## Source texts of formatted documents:
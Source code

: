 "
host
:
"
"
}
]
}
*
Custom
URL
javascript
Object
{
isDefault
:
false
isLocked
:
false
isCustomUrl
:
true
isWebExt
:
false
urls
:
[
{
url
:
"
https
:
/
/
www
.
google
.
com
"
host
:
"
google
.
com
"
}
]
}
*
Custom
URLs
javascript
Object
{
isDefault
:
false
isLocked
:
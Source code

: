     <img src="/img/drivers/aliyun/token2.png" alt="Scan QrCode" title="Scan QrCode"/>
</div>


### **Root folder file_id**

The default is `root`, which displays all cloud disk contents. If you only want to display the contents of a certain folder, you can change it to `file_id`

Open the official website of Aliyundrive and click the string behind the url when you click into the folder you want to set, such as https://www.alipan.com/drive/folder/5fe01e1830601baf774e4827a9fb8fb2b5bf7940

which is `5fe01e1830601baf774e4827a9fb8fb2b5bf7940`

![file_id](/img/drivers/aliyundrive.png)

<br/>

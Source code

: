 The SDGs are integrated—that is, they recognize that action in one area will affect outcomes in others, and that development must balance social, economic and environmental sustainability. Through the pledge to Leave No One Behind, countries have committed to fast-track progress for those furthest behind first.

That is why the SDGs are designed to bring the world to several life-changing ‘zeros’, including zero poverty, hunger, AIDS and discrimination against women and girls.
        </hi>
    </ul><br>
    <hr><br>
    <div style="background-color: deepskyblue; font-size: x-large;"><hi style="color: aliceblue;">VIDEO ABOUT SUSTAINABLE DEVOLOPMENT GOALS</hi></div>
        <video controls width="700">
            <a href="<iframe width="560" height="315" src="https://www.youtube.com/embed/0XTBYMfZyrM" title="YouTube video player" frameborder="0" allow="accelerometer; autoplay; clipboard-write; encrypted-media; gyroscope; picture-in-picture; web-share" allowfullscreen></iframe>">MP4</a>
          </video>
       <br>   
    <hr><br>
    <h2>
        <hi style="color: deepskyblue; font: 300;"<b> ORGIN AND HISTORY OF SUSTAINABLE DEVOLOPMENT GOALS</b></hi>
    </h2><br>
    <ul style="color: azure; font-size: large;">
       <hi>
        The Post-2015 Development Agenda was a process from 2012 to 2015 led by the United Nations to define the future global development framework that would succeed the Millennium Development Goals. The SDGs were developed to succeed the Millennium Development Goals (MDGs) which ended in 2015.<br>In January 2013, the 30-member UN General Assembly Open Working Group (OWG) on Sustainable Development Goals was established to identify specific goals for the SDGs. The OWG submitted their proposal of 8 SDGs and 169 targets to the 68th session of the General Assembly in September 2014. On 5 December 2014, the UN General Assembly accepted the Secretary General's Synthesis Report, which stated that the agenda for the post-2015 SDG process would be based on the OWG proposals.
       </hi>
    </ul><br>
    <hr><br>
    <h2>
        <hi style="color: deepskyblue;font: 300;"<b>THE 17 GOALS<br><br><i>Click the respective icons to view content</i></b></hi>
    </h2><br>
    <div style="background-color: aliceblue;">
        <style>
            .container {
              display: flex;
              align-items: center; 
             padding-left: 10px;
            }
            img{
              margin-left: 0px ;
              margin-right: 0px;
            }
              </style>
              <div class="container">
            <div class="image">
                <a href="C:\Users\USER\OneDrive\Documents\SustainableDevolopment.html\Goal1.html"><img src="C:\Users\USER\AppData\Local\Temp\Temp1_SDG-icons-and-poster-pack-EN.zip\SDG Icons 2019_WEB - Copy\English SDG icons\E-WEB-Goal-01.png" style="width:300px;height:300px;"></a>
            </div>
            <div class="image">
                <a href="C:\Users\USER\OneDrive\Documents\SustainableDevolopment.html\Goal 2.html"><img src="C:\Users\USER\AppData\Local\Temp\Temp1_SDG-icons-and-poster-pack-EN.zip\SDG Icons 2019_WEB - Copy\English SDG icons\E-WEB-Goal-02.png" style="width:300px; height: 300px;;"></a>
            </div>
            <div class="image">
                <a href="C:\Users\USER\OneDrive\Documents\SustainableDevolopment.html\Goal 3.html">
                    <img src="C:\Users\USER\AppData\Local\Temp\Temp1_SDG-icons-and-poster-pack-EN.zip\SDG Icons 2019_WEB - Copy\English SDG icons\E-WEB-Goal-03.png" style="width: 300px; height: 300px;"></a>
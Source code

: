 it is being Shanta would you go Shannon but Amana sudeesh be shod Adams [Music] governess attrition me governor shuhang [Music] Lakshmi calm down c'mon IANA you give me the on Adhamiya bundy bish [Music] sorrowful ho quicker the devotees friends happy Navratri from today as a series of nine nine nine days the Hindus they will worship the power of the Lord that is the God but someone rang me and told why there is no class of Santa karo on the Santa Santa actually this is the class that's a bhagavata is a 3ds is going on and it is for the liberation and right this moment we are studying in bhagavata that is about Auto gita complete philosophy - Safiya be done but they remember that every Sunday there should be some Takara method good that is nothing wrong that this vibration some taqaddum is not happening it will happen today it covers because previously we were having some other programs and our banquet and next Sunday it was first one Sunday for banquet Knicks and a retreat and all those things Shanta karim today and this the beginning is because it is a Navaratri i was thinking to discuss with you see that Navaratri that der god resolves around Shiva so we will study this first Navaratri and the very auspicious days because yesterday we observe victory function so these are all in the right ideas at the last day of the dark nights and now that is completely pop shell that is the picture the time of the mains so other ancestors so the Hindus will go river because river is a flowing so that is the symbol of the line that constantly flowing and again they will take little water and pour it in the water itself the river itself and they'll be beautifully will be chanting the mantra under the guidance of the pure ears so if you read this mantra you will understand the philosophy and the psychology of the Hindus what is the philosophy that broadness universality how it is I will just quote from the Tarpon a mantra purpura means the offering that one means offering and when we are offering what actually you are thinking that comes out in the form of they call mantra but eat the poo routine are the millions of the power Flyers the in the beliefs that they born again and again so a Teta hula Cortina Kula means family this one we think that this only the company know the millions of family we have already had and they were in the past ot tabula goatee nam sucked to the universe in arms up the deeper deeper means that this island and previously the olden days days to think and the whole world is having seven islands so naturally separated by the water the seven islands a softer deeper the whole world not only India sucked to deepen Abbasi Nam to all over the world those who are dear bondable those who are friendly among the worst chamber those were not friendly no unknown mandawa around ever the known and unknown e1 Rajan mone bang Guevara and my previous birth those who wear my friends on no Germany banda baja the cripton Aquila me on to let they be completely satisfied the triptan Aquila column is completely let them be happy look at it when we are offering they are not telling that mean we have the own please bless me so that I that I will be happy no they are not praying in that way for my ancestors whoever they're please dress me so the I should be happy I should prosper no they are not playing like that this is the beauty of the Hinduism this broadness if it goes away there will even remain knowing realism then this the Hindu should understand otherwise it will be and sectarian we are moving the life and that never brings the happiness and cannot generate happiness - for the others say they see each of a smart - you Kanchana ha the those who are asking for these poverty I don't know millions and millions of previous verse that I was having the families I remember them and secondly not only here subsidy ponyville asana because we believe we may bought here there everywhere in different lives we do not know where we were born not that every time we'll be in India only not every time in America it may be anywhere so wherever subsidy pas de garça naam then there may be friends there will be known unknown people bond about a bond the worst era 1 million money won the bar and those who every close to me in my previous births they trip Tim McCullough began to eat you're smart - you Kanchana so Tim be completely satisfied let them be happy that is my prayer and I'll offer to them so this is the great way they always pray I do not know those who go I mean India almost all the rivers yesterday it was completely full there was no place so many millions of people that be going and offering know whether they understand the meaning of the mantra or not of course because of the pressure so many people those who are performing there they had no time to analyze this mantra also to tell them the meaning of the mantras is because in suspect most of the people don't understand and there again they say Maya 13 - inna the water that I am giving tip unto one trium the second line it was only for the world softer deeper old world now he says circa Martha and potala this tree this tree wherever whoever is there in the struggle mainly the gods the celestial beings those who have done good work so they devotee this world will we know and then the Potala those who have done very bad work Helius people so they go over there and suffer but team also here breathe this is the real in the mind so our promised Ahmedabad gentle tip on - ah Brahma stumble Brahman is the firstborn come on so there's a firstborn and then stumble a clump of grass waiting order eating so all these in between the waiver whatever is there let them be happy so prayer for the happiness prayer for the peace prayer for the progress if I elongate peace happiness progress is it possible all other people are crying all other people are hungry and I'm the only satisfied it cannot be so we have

## Exercise description:
Return each full line of the entries that contains the word "Open".

## Response:
Open the official website of Aliyundrive and click the string behind the url when you click into the folder you want to set, such as https://www.alipan.com/drive/folder/5fe01e1830601baf774e4827a9fb8fb2b5bf7940
        The Post-2015 Development Agenda was a process from 2012 to 2015 led by the United Nations to define the future global development framework that would succeed the Millennium Development Goals. The SDGs were developed to succeed the Millennium Development Goals (MDGs) which ended in 2015.<br>In January 2013, the 30-member UN General Assembly Open Working Group (OWG) on Sustainable Development Goals was established to identify specific goals for the SDGs. The OWG submitted their proposal of 8 SDGs and 169 targets to the 68th session of the General Assembly in September 2014. On 5 December 2014, the UN General Assembly accepted the Secretary General's Synthesis Report, which stated that the agenda for the post-2015 SDG process would be based on the OWG proposals.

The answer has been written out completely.